== Supplied data ==

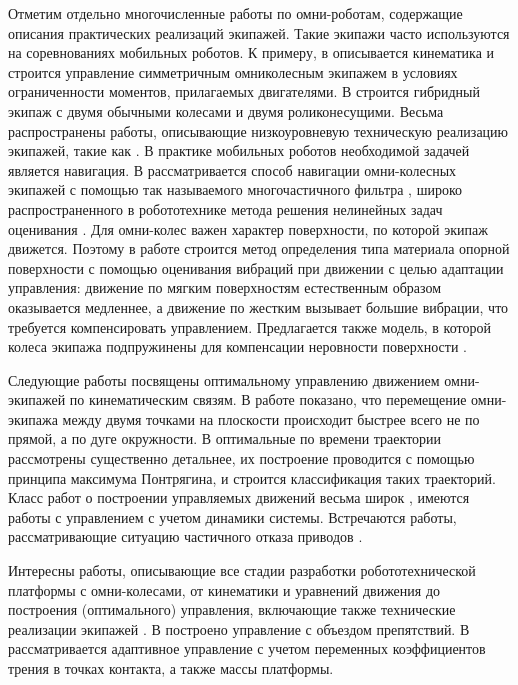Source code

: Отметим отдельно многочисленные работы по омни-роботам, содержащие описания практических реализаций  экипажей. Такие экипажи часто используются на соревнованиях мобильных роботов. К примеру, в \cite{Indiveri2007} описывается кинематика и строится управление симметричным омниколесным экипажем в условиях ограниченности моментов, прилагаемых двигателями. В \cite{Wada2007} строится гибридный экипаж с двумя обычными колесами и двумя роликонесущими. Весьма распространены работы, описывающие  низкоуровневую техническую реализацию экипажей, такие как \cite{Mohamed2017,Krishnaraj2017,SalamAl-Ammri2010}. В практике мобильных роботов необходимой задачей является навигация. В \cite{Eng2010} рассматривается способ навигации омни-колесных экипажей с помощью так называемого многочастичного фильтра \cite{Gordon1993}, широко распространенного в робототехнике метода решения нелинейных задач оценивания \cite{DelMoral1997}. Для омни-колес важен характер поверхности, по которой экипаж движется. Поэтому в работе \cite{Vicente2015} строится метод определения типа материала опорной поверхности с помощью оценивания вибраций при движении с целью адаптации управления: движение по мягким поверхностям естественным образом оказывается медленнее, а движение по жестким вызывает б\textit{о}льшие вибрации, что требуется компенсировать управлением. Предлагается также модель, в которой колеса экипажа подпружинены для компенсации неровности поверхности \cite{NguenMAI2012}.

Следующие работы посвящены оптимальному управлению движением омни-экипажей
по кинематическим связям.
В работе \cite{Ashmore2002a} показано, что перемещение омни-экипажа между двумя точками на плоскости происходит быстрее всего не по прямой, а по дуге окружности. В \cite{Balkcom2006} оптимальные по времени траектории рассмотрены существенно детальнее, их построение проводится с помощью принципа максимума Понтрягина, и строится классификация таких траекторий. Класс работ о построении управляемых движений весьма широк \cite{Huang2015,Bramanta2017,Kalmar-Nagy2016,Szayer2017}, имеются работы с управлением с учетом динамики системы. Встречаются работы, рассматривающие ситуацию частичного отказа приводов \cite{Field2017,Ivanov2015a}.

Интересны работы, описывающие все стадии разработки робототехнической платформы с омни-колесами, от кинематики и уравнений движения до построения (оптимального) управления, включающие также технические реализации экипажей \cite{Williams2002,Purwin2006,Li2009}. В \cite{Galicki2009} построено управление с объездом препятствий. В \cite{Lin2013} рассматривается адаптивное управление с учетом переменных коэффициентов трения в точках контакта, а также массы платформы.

===
== Supplied data ==

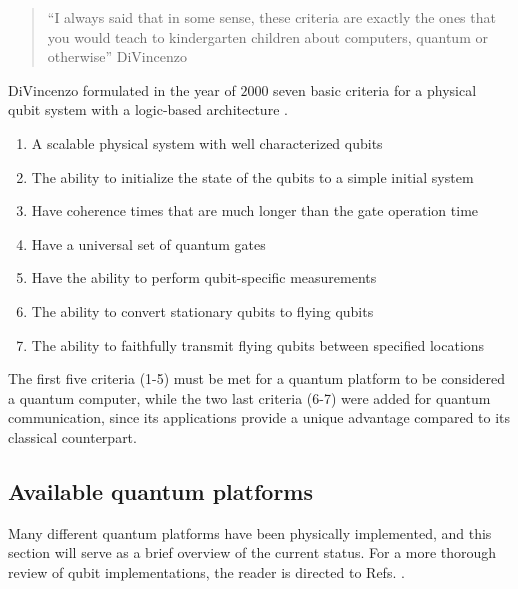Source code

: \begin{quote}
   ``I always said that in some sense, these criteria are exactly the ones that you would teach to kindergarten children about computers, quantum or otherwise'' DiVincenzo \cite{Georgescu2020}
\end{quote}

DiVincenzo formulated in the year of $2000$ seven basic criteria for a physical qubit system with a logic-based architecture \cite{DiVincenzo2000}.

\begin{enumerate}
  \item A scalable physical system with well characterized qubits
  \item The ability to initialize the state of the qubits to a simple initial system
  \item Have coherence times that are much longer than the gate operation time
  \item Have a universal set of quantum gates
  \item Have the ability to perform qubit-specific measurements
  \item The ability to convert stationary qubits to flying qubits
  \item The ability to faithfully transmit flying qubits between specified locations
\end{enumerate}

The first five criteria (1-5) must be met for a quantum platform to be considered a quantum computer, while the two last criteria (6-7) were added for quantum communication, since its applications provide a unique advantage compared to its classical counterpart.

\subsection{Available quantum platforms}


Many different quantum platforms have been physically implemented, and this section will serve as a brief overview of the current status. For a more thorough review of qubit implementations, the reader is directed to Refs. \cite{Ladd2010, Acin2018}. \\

===

■ Requirement: Check each line of the data for "item". Copy the lines where it turns up.

■ Exercise answer:
  \item A scalable physical system with well characterized qubits
  \item The ability to initialize the state of the qubits to a simple initial system
  \item Have coherence times that are much longer than the gate operation time
  \item Have a universal set of quantum gates
  \item Have the ability to perform qubit-specific measurements
  \item The ability to convert stationary qubits to flying qubits
  \item The ability to faithfully transmit flying qubits between specified locations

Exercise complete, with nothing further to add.